Saturday, February 18, 2012
PICTURES AND PLAYERS
May 8, 1932
The motion picture rights to “The Barretts of Wimpole Street” have gone to Joseph M. Schenck and his Art Cinema Corporation after what was characterized as spirited bidding.
Katharine Cornell, who has appeared in Rudolf Besier’s play nearly 500 times on and off Broadway, will be headed with her company next week for engagements in Los Angeles and San Francisco.
Lest Miss Cornell’s proximity to the Hollywood scene give rise to the not unnatural suspicion that she plans to enact her Elizabeth Barrett Browning for the cameras, her representative wants it known that she has no such thoughts.
There have been the usual importunities, but Miss Cornell is quite firm about her decision to remain in the theater.
As for the play, it will be converted to the uses of the cinema by Lewis Milestone, as producer for Mr. Schenck, and will be included in next season’s United Artists program. The release date is scheduled for February, 1933.
Anna May Wong, the lovely Chinese girl who returned to the American screen last year, has been engaged by Columbia for one of the leads in the appropriately Oriental “Bitter Tea of General Yen.”
Herbert Brenon will direct the film from Grace Zaring Stone’s novel.
Miss Wong was in the recent “Shanghai Express” and before that in “Daughter of the Dragon,” both for Paramount.
Ben Hecht, who has his moods when it comes to writing for the films, has turned around after his recent disagreements with Samuel Goldwyn and prepared a story for Joseph M. Schenck.
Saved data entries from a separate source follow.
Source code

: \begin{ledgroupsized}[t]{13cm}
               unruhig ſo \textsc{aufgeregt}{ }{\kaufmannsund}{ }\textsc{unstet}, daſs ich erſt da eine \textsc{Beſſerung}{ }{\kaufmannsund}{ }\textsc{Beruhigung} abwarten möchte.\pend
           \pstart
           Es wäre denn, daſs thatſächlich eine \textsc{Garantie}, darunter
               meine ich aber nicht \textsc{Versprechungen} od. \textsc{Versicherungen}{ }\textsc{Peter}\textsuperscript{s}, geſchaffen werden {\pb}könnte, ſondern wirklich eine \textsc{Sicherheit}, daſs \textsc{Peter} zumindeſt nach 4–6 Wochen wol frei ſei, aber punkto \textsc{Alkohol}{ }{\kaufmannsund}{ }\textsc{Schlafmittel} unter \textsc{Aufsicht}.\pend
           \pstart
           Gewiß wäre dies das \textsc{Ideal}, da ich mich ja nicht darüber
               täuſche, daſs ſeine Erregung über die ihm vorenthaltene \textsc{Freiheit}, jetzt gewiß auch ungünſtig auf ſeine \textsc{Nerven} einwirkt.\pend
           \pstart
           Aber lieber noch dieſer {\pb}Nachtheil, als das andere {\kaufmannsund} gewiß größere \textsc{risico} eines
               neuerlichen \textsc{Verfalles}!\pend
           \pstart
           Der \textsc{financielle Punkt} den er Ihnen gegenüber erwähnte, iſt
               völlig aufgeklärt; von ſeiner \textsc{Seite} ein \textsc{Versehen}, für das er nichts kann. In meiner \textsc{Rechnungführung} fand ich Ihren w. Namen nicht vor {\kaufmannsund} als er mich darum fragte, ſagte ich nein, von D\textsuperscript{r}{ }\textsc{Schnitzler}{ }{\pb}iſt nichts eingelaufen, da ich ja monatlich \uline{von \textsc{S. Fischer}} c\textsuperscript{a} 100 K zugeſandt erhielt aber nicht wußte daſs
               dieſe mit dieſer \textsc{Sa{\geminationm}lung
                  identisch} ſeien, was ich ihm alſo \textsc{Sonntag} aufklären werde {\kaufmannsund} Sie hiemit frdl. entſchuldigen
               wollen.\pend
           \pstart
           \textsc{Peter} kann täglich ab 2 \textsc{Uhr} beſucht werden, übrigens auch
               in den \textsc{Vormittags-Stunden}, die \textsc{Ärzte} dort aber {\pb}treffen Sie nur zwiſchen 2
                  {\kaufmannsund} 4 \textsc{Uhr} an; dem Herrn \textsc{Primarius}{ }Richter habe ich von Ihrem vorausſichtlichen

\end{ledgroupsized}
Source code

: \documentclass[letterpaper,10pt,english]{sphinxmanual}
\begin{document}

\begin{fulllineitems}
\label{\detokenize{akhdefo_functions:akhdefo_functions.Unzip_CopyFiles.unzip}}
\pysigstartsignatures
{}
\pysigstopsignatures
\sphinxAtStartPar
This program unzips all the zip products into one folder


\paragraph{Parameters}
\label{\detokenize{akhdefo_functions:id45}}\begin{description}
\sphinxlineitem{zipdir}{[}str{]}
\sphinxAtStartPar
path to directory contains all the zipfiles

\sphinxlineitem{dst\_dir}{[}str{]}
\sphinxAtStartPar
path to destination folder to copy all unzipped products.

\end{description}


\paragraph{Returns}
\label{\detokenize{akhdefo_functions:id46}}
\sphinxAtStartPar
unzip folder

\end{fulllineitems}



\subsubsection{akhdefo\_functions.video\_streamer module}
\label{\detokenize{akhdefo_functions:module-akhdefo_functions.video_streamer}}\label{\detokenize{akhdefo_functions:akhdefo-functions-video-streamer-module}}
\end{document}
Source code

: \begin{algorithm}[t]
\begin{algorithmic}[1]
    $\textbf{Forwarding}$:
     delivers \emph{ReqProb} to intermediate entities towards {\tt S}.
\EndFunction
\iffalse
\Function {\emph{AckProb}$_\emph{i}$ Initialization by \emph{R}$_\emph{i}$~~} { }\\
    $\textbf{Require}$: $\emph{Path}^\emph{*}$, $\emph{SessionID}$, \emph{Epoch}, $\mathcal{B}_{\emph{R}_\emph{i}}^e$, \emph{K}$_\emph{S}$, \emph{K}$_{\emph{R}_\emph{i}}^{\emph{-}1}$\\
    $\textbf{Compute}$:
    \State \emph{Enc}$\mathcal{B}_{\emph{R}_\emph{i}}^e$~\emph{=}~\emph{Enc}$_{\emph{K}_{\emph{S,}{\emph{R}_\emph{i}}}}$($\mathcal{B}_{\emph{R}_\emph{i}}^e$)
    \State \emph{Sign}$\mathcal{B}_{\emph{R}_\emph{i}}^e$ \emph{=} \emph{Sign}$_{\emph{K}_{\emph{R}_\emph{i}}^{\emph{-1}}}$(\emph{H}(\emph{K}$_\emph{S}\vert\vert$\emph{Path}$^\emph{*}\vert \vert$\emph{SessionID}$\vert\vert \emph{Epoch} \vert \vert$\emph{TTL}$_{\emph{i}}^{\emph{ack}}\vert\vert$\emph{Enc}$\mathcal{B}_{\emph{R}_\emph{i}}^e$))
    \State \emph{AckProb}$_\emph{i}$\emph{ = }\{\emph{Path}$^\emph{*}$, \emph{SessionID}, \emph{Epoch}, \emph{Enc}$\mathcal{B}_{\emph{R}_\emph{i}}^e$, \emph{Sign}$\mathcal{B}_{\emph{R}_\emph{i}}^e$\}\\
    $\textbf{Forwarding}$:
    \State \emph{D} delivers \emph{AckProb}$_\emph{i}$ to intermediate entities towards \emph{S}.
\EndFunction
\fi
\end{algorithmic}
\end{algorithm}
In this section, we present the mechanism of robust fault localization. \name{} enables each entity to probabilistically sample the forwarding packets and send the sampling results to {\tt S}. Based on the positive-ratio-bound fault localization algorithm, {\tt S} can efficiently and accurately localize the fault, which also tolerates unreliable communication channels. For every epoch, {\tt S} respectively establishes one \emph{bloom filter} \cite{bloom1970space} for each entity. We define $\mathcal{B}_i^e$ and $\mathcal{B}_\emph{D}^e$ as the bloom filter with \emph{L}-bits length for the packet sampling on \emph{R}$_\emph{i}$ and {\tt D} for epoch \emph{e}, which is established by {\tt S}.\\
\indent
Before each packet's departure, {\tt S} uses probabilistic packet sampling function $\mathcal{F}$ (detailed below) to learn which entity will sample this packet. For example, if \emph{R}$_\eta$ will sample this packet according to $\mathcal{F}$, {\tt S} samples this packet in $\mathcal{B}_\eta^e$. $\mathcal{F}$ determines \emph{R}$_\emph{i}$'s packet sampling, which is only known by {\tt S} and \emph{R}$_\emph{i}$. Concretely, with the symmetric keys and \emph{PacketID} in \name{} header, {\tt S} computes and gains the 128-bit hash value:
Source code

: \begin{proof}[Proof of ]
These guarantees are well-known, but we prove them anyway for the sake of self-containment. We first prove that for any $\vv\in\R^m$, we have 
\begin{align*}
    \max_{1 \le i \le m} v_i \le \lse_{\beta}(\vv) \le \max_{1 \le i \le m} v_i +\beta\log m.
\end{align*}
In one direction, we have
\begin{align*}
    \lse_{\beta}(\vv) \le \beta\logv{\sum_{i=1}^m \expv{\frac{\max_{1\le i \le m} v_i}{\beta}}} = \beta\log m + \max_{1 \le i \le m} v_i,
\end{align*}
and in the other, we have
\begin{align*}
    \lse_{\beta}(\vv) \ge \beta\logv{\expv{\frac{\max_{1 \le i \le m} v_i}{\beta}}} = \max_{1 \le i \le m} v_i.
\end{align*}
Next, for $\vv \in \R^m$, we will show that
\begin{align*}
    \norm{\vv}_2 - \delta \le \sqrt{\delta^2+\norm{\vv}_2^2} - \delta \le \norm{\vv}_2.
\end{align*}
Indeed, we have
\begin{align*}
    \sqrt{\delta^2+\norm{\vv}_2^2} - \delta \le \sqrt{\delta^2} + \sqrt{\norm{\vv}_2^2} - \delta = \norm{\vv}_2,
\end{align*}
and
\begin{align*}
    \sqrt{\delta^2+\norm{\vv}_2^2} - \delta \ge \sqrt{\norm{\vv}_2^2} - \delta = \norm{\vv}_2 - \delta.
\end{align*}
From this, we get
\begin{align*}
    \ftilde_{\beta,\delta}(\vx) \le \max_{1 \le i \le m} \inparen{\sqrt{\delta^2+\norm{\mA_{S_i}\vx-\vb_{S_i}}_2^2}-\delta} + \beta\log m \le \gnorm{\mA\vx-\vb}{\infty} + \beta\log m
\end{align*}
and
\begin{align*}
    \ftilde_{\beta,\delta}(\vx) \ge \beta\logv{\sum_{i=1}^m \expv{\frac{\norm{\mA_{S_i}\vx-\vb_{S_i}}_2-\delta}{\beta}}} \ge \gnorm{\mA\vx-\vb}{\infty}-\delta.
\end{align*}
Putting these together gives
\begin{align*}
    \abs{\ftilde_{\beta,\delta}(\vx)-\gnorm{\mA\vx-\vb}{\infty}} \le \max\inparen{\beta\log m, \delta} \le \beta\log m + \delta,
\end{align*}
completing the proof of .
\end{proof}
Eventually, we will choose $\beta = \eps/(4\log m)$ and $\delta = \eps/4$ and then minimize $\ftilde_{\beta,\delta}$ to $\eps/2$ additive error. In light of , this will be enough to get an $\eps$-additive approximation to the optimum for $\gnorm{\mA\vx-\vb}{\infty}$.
Garnished with music and dialogue by Irving Caesar, the narrative will serve as a film for Al Jolson, who is now in Hollywood and ready to start work.
The title to begin with was “Happy-Go-Lucky,” but a wire from the Coast last week announced that this had been changed to “Heart of New York,” There will be still another change when United Artists recalls that the Warners used that title two or three months ago on the last Smith and Dale feature.
As for the peripatetic Mr. Jolson, that illustrious mammy-singer plans to make two pictures for Mr. Schenck and then embark on a European concert tour.
Mr. Jolson announced upon his arrival in Hollywood that he had “quit the stage for good.”
Tala Birell, Universal’s new leading lady from the other side of the water, is to be presented next in a Hobart Henly production entitled “Broken Dreams of Hollywood.”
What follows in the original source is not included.